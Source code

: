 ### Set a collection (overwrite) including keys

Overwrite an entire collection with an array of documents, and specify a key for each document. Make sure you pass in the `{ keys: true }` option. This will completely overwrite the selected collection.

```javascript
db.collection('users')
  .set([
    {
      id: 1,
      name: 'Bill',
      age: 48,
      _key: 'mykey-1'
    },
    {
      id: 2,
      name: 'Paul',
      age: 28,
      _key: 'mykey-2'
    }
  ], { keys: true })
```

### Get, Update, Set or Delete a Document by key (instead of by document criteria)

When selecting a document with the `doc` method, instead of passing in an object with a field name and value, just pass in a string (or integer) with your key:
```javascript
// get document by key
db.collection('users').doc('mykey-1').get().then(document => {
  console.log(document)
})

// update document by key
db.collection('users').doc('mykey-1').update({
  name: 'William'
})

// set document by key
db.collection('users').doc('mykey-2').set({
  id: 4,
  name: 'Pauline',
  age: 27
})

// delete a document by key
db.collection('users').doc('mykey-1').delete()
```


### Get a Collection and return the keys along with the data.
---
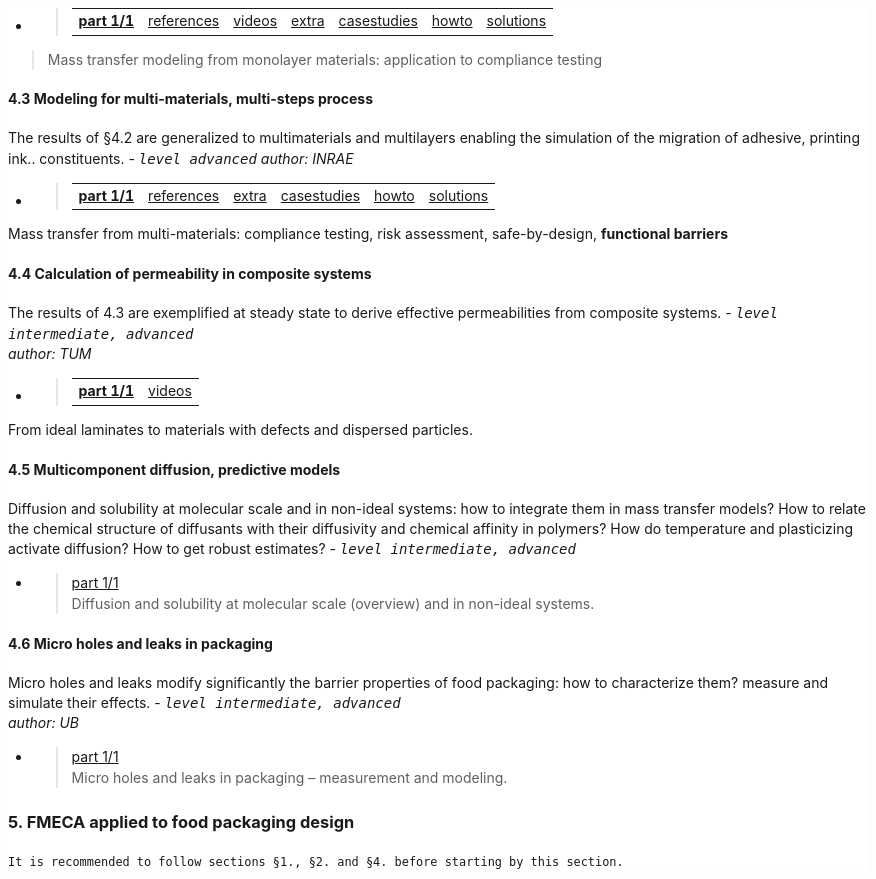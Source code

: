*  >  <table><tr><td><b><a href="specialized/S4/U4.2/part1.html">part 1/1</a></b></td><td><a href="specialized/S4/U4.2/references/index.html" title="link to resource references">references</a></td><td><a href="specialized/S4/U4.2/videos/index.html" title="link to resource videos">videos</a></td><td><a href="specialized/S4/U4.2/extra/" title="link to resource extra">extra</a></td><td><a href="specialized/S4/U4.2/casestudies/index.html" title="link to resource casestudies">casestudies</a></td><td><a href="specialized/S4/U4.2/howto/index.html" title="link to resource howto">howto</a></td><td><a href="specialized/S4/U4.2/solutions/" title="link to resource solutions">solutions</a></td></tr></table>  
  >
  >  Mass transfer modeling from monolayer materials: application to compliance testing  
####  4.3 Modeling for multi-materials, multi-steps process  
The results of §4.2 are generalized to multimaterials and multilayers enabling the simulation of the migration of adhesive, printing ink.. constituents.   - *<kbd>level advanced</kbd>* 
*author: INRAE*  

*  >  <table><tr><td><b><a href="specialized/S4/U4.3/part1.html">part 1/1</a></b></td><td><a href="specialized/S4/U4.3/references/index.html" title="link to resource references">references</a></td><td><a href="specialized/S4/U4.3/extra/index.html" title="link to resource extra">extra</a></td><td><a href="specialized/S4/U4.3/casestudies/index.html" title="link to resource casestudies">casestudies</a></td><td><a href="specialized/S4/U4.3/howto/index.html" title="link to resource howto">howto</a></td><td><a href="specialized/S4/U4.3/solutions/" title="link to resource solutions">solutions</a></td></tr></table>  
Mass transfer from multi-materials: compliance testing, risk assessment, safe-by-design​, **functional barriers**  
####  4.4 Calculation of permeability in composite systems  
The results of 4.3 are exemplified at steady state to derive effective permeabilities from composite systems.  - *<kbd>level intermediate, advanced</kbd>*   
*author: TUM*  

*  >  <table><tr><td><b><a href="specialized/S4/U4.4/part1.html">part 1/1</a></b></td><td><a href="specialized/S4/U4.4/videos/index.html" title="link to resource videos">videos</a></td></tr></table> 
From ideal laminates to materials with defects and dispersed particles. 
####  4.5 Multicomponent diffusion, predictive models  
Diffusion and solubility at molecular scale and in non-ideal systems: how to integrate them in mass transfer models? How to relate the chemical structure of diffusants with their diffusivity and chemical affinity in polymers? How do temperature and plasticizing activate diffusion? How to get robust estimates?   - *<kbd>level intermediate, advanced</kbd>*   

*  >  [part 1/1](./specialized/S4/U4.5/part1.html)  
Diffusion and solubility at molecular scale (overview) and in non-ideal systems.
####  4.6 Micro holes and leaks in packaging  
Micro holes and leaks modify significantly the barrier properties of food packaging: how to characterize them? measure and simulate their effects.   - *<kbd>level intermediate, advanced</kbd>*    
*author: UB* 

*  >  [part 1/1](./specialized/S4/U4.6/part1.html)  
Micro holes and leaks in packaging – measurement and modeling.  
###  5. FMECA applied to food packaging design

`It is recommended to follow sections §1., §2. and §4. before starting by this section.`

Problem:
Pull each line holding "intermediate" out of the listing.

Answer section:
The results of 4.3 are exemplified at steady state to derive effective permeabilities from composite systems.  - *<kbd>level intermediate, advanced</kbd>*   
Diffusion and solubility at molecular scale and in non-ideal systems: how to integrate them in mass transfer models? How to relate the chemical structure of diffusants with their diffusivity and chemical affinity in polymers? How do temperature and plasticizing activate diffusion? How to get robust estimates?   - *<kbd>level intermediate, advanced</kbd>*   
Micro holes and leaks modify significantly the barrier properties of food packaging: how to characterize them? measure and simulate their effects.   - *<kbd>level intermediate, advanced</kbd>*    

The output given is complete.